- Task item
Every line in the data below that includes "will" belongs in the answer, copied as it stands.
[Supplied data Boundary: Start]
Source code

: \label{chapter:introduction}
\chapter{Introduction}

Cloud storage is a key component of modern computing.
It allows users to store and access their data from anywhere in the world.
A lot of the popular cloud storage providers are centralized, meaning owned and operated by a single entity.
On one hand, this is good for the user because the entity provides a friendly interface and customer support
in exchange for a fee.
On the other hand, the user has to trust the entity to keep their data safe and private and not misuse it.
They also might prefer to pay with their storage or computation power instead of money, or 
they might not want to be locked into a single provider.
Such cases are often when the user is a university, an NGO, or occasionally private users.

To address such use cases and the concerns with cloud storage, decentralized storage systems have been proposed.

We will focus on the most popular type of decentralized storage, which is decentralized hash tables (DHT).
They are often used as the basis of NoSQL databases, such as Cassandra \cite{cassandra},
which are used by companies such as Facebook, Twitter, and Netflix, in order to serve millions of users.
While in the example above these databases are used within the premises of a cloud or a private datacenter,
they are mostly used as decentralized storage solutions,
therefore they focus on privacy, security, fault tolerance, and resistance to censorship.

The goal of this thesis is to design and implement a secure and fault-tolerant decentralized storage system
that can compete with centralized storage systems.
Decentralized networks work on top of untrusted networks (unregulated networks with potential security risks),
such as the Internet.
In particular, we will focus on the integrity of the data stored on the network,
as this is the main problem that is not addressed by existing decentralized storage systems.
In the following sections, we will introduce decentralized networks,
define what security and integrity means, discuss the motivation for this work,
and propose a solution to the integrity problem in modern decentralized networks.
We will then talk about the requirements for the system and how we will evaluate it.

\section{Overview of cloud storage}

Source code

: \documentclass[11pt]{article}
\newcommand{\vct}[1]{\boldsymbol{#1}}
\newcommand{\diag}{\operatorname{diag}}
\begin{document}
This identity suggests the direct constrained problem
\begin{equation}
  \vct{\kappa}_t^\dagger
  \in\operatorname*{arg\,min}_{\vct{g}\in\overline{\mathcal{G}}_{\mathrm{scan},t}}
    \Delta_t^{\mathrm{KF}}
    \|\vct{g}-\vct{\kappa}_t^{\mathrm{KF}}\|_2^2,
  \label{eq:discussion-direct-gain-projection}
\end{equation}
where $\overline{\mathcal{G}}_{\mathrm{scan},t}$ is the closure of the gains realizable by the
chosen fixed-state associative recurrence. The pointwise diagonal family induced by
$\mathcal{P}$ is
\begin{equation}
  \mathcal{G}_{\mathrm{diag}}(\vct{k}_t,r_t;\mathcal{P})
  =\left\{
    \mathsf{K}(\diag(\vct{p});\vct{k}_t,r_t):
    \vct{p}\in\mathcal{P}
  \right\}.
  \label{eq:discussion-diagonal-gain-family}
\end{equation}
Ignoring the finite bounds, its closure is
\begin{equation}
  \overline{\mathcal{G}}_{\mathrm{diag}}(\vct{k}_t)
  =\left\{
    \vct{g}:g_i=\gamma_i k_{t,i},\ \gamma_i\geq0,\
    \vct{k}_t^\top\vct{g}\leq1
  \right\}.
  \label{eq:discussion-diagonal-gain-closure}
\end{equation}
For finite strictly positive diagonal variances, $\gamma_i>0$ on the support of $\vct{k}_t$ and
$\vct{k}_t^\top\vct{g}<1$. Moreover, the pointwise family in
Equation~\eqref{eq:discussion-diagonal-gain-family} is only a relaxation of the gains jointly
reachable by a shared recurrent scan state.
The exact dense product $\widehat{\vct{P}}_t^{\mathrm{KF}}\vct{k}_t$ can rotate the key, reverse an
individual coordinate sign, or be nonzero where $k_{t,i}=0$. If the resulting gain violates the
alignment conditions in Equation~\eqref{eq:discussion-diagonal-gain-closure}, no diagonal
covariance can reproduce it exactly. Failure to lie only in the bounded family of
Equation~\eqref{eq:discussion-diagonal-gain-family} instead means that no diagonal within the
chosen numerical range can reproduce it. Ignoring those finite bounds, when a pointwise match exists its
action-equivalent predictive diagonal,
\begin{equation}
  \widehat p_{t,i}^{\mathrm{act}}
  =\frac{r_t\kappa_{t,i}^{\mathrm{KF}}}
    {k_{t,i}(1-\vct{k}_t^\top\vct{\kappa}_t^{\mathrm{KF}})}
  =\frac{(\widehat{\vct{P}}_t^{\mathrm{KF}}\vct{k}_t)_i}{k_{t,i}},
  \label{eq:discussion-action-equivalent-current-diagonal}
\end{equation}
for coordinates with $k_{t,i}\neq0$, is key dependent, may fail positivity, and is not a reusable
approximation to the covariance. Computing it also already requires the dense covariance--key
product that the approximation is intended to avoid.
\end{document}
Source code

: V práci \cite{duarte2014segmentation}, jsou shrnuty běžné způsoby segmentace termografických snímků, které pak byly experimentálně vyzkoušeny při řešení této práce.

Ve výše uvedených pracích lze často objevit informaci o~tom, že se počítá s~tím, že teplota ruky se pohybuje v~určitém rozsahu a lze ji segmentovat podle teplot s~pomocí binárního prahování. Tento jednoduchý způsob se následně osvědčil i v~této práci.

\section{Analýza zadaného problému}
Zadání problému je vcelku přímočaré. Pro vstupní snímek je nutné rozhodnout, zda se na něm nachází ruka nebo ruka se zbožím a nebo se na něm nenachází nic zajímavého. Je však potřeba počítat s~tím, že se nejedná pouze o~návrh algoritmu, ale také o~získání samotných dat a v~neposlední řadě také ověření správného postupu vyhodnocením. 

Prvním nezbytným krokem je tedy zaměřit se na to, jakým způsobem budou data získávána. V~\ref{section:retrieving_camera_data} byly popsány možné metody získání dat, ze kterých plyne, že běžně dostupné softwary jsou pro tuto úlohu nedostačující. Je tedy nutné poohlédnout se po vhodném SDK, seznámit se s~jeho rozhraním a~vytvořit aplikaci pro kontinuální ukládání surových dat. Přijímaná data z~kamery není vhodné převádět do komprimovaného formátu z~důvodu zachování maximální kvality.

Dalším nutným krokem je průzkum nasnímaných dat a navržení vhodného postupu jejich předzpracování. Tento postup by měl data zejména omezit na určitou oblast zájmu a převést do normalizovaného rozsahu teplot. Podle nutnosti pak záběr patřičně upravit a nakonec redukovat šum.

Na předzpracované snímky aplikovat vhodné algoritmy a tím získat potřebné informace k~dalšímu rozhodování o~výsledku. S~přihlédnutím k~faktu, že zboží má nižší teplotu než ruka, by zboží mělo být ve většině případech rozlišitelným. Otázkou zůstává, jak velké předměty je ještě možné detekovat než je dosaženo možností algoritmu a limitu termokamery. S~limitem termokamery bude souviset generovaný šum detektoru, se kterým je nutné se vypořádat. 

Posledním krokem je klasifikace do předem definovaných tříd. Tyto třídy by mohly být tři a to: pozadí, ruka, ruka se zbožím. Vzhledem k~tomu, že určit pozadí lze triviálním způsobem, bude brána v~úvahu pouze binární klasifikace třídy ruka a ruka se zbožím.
[Supplied data Boundary: End]
- Task output
We will focus on the most popular type of decentralized storage, which is decentralized hash tables (DHT).
In particular, we will focus on the integrity of the data stored on the network,
In the following sections, we will introduce decentralized networks,
We will then talk about the requirements for the system and how we will evaluate it.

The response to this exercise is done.